• [Exercise brief]: Every line with "appcenter" in it should be copied from the data.

*** Opening of Information provided ***

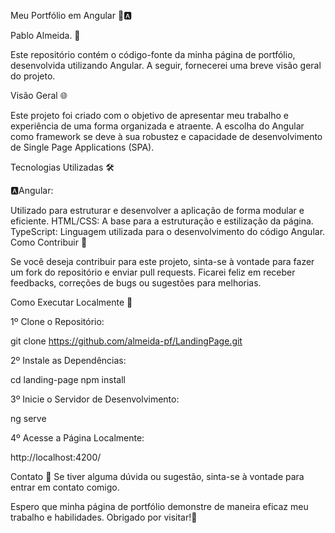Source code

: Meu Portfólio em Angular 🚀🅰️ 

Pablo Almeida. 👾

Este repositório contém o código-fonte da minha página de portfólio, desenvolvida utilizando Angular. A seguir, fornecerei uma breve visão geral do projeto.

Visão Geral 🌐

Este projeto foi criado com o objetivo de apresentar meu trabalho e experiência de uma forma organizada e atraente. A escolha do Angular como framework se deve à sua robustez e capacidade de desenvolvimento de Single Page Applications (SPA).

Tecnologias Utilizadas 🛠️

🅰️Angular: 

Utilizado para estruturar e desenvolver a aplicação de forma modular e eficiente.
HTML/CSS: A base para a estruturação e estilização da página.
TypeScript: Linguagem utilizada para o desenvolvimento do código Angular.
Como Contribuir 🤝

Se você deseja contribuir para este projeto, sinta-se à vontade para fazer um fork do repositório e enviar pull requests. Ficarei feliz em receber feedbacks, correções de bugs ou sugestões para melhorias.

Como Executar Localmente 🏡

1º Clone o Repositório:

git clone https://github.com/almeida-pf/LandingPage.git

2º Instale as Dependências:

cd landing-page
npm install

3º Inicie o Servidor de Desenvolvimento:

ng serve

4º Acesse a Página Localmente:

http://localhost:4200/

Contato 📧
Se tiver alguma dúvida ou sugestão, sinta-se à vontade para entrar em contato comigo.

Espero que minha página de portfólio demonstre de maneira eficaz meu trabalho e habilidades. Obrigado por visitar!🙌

*** Close of Information provided ***
*** Opening of Information provided ***

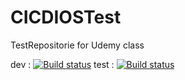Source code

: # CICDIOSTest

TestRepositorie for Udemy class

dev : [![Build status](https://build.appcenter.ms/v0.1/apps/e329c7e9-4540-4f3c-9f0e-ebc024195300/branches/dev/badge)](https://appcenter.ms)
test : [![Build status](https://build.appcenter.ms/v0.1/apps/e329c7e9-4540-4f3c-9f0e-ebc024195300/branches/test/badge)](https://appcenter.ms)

*** Close of Information provided ***

• [Completed exercise]:
dev : [![Build status](https://build.appcenter.ms/v0.1/apps/e329c7e9-4540-4f3c-9f0e-ebc024195300/branches/dev/badge)](https://appcenter.ms)
test : [![Build status](https://build.appcenter.ms/v0.1/apps/e329c7e9-4540-4f3c-9f0e-ebc024195300/branches/test/badge)](https://appcenter.ms)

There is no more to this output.